> **TASK DIRECTIONS**
All that should come back is the lines of the data below from the one containing "Working on windows issues" to the one containing "remove debug output", inclusive, exactly as they stand.

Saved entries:
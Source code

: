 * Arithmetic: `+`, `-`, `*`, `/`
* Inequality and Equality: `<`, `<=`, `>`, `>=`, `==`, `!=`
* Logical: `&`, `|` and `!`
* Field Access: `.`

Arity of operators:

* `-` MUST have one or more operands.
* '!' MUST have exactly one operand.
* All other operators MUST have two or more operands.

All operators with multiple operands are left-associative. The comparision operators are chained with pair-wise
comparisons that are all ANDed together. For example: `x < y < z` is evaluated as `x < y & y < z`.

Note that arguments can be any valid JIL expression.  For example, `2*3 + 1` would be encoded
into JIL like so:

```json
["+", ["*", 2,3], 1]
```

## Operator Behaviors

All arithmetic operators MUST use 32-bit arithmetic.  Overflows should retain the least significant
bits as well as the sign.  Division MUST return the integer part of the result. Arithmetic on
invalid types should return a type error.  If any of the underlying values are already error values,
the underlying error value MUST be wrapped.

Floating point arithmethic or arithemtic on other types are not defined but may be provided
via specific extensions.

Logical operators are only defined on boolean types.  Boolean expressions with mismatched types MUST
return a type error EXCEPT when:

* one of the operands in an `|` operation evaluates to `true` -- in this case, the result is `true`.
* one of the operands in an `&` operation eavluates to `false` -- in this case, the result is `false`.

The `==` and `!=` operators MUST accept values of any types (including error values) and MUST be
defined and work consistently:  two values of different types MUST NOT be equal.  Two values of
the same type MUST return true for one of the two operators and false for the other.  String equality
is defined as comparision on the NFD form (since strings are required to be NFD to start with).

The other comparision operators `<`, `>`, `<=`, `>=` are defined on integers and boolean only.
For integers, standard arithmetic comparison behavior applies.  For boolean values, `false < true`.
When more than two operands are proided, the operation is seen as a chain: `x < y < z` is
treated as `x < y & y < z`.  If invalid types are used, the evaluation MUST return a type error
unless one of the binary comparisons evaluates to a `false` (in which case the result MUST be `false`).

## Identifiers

* * *

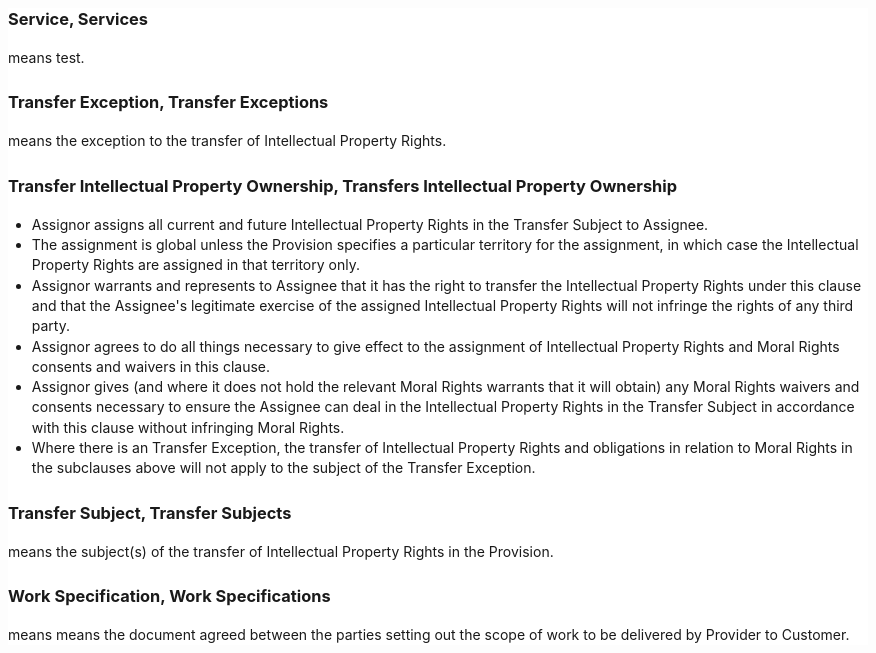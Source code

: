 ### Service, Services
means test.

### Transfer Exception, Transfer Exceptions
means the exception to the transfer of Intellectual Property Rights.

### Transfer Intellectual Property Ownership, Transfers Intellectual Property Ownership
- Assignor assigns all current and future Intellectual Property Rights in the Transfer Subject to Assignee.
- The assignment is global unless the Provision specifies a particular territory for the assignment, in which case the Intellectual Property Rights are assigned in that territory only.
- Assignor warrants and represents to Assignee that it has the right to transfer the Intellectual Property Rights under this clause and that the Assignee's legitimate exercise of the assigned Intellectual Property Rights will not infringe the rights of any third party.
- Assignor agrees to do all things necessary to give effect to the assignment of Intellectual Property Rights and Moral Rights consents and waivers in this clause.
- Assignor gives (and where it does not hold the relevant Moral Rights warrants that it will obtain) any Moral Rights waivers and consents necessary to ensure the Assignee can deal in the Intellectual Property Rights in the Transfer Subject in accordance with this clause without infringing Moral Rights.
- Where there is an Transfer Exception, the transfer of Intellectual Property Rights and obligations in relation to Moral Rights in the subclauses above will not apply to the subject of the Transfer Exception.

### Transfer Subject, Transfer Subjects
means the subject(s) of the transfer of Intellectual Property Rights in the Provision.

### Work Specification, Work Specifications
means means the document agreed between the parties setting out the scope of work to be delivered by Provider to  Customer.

--

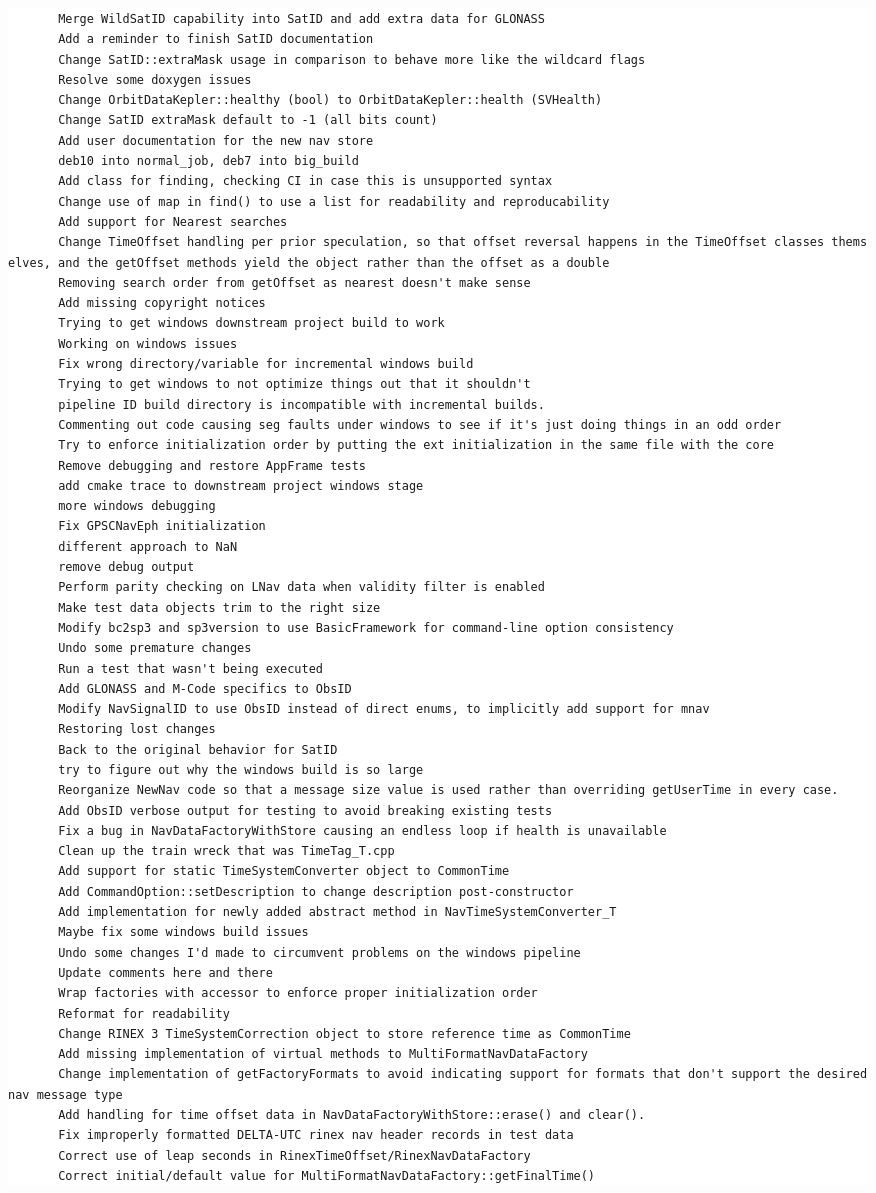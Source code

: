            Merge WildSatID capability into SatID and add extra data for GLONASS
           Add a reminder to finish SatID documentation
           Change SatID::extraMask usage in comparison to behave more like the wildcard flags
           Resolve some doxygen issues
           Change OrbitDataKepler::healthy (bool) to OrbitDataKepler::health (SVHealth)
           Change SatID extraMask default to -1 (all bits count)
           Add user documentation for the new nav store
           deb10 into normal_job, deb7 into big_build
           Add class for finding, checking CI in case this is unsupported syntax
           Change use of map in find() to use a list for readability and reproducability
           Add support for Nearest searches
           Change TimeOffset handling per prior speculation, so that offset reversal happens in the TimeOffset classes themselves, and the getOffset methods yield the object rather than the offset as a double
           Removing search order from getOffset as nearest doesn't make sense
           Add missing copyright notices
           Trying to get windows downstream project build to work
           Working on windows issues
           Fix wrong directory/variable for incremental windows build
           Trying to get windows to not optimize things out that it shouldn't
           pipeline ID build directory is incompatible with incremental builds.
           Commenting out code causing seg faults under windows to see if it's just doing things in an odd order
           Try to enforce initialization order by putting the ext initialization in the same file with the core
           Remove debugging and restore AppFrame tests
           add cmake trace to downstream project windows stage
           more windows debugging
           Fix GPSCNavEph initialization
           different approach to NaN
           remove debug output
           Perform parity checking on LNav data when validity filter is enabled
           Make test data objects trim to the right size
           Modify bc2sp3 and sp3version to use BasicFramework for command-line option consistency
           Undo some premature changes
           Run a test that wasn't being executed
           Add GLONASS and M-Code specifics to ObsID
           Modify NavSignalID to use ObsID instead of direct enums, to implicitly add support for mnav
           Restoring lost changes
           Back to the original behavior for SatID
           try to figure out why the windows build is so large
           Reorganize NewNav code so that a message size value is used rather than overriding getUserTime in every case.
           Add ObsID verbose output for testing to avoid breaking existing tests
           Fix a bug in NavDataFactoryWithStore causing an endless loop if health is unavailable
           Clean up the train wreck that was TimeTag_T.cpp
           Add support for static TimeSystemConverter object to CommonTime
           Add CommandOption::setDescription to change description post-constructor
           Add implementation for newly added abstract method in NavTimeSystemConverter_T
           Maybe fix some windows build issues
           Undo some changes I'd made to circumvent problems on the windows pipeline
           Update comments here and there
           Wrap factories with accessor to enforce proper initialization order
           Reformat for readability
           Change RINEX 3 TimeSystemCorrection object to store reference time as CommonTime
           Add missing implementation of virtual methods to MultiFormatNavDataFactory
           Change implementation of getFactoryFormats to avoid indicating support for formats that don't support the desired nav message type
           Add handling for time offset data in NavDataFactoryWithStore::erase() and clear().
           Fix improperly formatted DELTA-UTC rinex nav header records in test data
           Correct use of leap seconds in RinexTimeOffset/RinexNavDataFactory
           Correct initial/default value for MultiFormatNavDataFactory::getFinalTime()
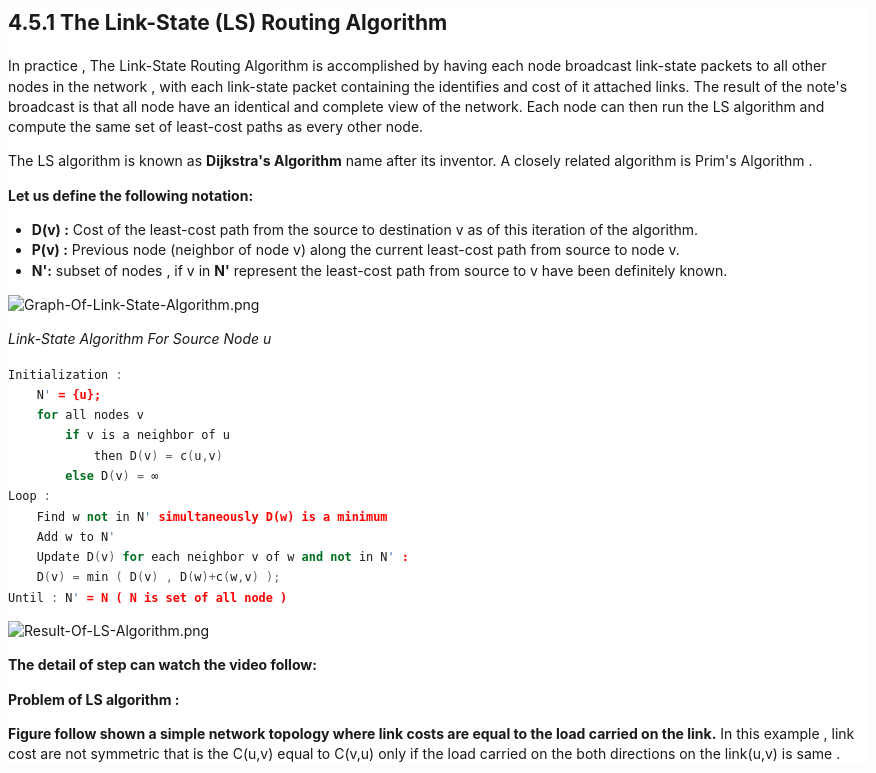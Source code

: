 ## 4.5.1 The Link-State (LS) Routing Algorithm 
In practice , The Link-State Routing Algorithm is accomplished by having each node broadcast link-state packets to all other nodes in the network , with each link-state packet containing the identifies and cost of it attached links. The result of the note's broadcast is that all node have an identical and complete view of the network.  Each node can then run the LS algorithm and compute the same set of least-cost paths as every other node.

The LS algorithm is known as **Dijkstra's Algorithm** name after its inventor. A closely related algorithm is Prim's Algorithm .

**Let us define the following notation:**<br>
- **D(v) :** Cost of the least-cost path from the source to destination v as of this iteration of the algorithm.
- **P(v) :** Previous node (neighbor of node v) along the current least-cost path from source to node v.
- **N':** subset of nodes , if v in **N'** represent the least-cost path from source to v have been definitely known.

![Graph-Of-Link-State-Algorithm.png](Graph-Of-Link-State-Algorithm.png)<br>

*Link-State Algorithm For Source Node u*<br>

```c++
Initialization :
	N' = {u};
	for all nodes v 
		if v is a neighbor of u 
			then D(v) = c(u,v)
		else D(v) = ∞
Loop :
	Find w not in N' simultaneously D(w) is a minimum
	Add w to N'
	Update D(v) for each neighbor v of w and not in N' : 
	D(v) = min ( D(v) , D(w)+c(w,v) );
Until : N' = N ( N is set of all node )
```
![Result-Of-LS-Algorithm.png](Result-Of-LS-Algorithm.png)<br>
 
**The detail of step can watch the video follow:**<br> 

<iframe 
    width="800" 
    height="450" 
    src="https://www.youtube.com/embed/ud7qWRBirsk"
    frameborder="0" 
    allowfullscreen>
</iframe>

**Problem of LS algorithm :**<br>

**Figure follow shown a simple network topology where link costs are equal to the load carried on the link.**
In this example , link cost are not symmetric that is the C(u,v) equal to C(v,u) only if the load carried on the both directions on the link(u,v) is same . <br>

> **EXERCISE RESPONSE**
           Working on windows issues
           Fix wrong directory/variable for incremental windows build
           Trying to get windows to not optimize things out that it shouldn't
           pipeline ID build directory is incompatible with incremental builds.
           Commenting out code causing seg faults under windows to see if it's just doing things in an odd order
           Try to enforce initialization order by putting the ext initialization in the same file with the core
           Remove debugging and restore AppFrame tests
           add cmake trace to downstream project windows stage
           more windows debugging
           Fix GPSCNavEph initialization
           different approach to NaN
           remove debug output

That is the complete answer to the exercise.